A number of community organizations work with the program, including behavioral health services providers, sober living facilities and other agencies that offer various means of assistance in the women’s journeys.

On a Thursday in August, Savage and Stevens were celebrated during a ceremony in which Leung told of their stories, beginning with their entrances into the program as broken and addicted young women.

Turning their lives around

Leung showed several mug shots for Stevens and Savage, both of whom had been arrested several times.

“When I look at these pictures, looking in the eyes of myself, I was just so lost and I was so scared,” Savage said.

Now, a year and a half later, Stevens, who has an 8-year-old daughter, Aaliyah, and Savage are both pregnant, sober and look nothing like the defeated women in the jail booking photos.

“It feels a little surreal,” Stevens said. “It feels good. I don’t know — I feel like this is just the beginning of my life. I’m excited though.”

After the graduation ceremony for both women in the council chambers, Savage, Stevens and friends and family walked across the street to the municipal courthouse, where Judge Leung dismissed both cases — each was accused of possessing drug paraphernalia — and ordered them sealed.

Savage, who was only facing 30 days of jail time when she opted to do the program, recounted how it would be harder than jail for her because she would actually have to do the work and not just pass the time.

“All you ladies know that 30 days is nothing,” Leung said, referring to how the women and the others in WIN Court would be in and out of jail so much that a month behind bars for them was no big deal.

“You took a 24-month program instead of 30 days!” Leung remarked.

In an interview afterward, Leung said that while she hopes to see trauma-based specialty court programs like WIN help more women in more jurisdictions, the program is not for everyone.

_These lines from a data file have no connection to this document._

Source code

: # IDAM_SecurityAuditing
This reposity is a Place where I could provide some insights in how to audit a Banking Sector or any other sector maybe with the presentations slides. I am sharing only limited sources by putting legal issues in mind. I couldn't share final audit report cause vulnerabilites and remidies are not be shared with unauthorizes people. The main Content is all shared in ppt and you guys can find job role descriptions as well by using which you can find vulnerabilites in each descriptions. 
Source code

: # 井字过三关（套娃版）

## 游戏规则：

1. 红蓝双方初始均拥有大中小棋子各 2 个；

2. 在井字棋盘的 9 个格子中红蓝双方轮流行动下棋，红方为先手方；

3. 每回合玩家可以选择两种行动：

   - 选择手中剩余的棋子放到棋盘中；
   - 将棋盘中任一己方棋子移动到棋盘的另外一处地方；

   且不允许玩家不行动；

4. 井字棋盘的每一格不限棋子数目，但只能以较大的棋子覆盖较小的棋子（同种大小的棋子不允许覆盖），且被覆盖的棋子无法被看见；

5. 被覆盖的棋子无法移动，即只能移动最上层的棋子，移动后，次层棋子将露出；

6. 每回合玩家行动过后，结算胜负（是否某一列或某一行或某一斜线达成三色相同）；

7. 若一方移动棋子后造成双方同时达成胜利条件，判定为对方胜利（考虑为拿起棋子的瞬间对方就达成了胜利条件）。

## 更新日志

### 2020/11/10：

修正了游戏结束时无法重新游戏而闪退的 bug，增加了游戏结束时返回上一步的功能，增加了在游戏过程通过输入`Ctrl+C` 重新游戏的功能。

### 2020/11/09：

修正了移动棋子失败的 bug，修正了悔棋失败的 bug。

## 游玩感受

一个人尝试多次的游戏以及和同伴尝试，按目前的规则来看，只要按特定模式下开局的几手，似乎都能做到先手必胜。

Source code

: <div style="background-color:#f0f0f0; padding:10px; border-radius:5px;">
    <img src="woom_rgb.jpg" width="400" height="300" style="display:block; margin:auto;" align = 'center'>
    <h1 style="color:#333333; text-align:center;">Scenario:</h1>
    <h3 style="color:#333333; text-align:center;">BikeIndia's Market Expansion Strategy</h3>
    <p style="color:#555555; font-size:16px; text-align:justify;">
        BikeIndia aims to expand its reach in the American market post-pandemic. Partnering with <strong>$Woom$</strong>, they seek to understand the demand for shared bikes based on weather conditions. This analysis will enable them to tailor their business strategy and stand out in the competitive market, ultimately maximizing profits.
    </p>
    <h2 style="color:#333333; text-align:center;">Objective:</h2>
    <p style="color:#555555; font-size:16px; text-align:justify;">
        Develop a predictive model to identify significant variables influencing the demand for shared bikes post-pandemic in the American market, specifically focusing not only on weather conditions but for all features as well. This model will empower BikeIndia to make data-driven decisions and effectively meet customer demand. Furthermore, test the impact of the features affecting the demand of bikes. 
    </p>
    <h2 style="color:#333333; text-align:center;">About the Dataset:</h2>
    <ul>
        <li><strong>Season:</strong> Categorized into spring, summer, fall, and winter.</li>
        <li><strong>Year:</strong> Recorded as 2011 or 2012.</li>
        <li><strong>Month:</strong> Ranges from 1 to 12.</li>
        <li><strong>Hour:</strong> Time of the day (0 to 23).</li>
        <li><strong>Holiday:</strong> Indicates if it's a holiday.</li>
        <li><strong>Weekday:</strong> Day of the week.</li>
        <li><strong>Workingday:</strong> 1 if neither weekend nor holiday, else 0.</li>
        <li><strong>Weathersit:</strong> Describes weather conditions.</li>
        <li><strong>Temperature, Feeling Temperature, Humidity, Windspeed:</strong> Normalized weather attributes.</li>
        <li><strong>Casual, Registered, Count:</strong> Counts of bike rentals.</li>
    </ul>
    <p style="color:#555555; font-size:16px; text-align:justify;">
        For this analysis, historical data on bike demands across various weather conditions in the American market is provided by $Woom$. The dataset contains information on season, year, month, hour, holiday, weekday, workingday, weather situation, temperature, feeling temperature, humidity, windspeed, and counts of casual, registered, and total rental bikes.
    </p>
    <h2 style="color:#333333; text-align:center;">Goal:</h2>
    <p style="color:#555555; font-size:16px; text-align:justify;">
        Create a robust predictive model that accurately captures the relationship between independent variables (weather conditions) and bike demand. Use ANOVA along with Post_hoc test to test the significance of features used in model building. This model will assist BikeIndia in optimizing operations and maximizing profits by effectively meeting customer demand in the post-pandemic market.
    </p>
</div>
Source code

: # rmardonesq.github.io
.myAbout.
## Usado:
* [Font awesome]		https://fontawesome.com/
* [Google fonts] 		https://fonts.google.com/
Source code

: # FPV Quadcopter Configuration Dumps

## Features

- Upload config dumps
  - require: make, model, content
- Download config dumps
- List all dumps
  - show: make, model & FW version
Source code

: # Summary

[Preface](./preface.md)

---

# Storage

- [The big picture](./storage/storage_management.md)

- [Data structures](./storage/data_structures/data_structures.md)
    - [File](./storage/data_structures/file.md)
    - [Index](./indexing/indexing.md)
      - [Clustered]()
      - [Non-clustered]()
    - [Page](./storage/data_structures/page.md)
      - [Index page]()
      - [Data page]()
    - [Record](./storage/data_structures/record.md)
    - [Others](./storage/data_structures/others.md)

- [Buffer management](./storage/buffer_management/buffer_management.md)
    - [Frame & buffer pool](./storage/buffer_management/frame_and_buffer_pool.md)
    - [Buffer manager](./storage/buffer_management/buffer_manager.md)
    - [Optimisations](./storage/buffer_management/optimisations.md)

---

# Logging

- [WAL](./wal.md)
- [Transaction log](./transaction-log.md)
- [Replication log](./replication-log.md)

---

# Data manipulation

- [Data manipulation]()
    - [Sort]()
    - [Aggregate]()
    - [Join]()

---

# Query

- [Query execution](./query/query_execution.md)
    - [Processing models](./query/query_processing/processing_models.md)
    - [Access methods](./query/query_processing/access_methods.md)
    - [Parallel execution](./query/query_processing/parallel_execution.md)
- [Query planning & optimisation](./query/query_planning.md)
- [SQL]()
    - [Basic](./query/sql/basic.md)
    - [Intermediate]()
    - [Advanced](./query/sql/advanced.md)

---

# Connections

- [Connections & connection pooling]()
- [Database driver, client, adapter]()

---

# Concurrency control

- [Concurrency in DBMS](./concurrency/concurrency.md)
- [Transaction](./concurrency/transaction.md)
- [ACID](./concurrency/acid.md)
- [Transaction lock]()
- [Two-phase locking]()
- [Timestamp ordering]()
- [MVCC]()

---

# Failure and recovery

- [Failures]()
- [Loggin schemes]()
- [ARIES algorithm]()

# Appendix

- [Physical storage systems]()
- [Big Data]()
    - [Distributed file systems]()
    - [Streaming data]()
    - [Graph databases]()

For instance, while many offenders have experienced trauma in their lives, some aren’t suitable for specialty court programs because they might not be ready to be held accountable. Or they might put other participants at risk if they’re sociopaths or predators, she said.

Plus, most of the women in WIN Court get tangled up in the justice system because of misdemeanor offenses, low-level crimes that reveal much-deeper issues going on in their lives such as homelessness or addiction. They are not hardcore violent offenders.

“Not everybody is a good candidate for a specialty program,” Leung said. “There are folks who need jail and jail is an appropriate accountability for them.”

‘Taught me how to live my life’

Outside the courtroom, after their cases were dismissed, Savage and Stevens spoke of how different they are now from the women they were.

“I was addicted to heroin, meth, anything I could get my hands on. I was homeless. On the streets,” Savage said. “Well, now I have a healthy relationship with my boyfriend and we live in a house that he owns. I’m about to have a baby. I have money saved and I have my family in my life.”

Stevens, too, has experienced similar change and growth.

“I was lost for sure. Wild. I just ran the streets. I was a menace to society, to say the least,” she said. “I’ve grown up a lot.

“I feel good. I feel great. I know it’s not over,” Stevens said. “What I went through helped me grew up, but then this court program helped mold me and taught me how to live my life and how to live responsibly and being accountable for myself. So now it just feels great.”